The UK’s corporate tax regime was labelled a “national disgrace” after Google revealed it paid £36.4 million in tax on profits of almost £150 million.
The firm came under fire from the government last year for not paying its fair share to the exchequer and opposition politicians seized on the latest tax payment as a sign that the US tech giant was still not doing enough.
Google insisted it paid “all the taxes due in the UK” but as an international firm it paid the majority of its taxes in its home country, the Press Association reported.
Shadow chancellor John McDonnell said: “This revelation only further proves that Philip Hammond and Theresa May are more interested in cutting Google’s taxes, than making sure they are paying their fair share.
“It seems that the so called ‘successful’ tax deal with Google that George Osborne boasted about last year has meant that they are still not paying their fair share under his successor Philip Hammond.
“We urgently need clarity on HM Revenue and Customs’ relationship with Google and what reassurances have been provided to the company.
“It is a national disgrace that by paying just £36 million in tax Google could have an effective tax rate lower than many working families in our country.

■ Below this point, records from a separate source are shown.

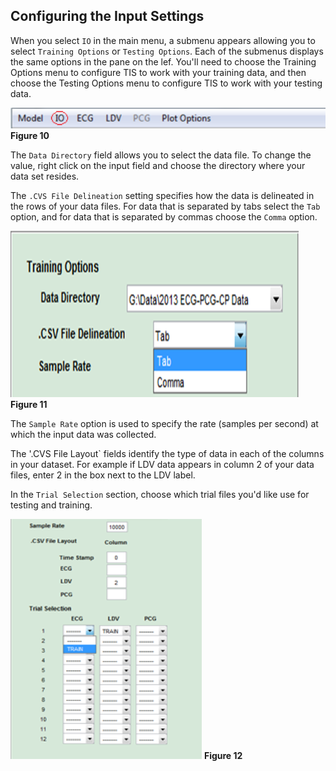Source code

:## Configuring the Input Settings 

When you select `IO` in the main menu, a submenu appears allowing you to select `Training Options` or `Testing Options`. Each of the submenus displays the same options in the pane on the lef.  You'll need to choose the Training Options menu to configure TIS to work with your training data, and then choose the Testing Options menu to configure TIS to work with your testing data.  

![Training and Testing Sub-Menu](images/fig10_menu_io.png) 
**Figure 10**

The `Data Directory` field allows you to select the data file. To change the value, right click on the input field and choose the directory where your data set resides. 

The `.CVS File Delineation` setting specifies how the data is delineated in the rows of your data files. For data that is separated by tabs select the `Tab` option, and for data that is separated by commas choose the `Comma` option. 

![Training Options](images/fig11_training_options.png) 
**Figure 11**

The `Sample Rate` option is used to specify the rate (samples per second) at which the input data was collected. 

The '.CVS File Layout` fields identify the type of data in each of the columns in your dataset.  For example if LDV data appears in column 2 of your data files, enter 2 in the box next to the LDV label. 

In the `Trial Selection` section, choose which trial files you'd like use for testing and training. 

![Trail Selection](images/fig12_trial_selection.png) 
**Figure 12**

And it exposes the complacency at the heart of this Tory Government, which is allowing this to still continue despite last year’s scandal.”
Liberal Democrat treasury spokeswoman Baroness Kramer said: “It is appalling that Google are still getting away with paying such a paltry amount of their total revenue back in taxes.

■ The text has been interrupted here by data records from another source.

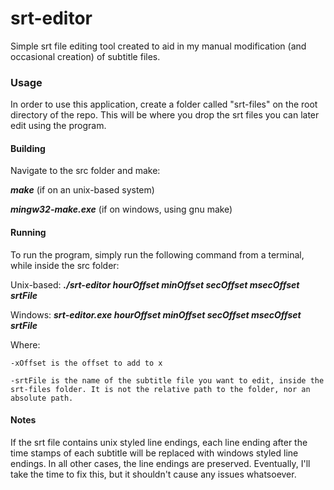 # srt-editor


Simple srt file editing tool created to aid in my manual modification (and occasional creation) of subtitle files.


### Usage
In order to use this application, create a folder called "srt-files" on the root directory of the repo. This will be where you drop the srt files you can later edit using the program.

#### Building
Navigate to the src folder and make:

***make*** (if on an unix-based system)

***mingw32-make.exe*** (if on windows, using gnu make)

#### Running
To run the program, simply run the following command from a terminal, while inside the src folder:

Unix-based: ***./srt-editor hourOffset minOffset secOffset msecOffset srtFile***

Windows:    ***srt-editor.exe hourOffset minOffset secOffset msecOffset srtFile***


Where:

    -xOffset is the offset to add to x

    -srtFile is the name of the subtitle file you want to edit, inside the srt-files folder. It is not the relative path to the folder, nor an absolute path.


#### Notes
If the srt file contains unix styled line endings, each line ending after the time stamps of each subtitle will be replaced with windows styled line endings. In all other cases, the line endings are preserved.
Eventually, I'll take the time to fix this, but it shouldn't cause any issues whatsoever.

“Our worst fear is that the Tories would use Brexit to turn the UK into a tax haven sitting off the northern shores of Europe, there is no sign that this isn’t where we are headed.

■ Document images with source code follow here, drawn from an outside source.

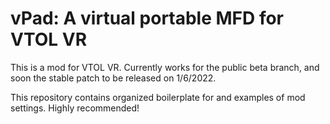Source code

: # vPad: A virtual portable MFD for VTOL VR

This is a mod for VTOL VR. Currently works for the public beta branch, and soon the stable patch to be released on 1/6/2022.

This repository contains organized boilerplate for and examples of mod settings. Highly recommended!
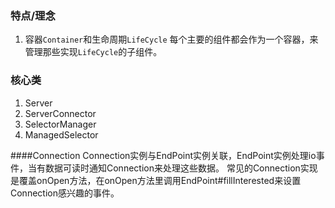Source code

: ### 特点/理念
1. 容器`Container`和生命周期`LifeCycle`
每个主要的组件都会作为一个容器，来管理那些实现`LifeCycle`的子组件。

### 核心类
1. Server
2. ServerConnector
3. SelectorManager
4. ManagedSelector

####Connection
Connection实例与EndPoint实例关联，EndPoint实例处理io事件，当有数据可读时通知Connection来处理这些数据。
常见的Connection实现是覆盖onOpen方法，在onOpen方法里调用EndPoint#fillInterested来设置Connection感兴趣的事件。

“This Government is already struggling with the Brexit squeeze, if they want to stop cutting vital services they need to start picking up what is owed to the British people.”
Meg Hillier, chairwoman of the influential Commons Public Accounts Committee (PAC), said: “Yet again we see a large corporation paying a rate of tax that belies its significant presence and business transactions in the UK.
“This is why the PAC is working internationally to press for greater tax transparency so that we can all see clearly how much tax corporations pay and where.
“This latest tax contribution from Google just underlines why this is so important.”
The firm revealed it paid £36.4 million in UK corporation tax on pre-tax profits of £148.8 million in the year to June 30 2016.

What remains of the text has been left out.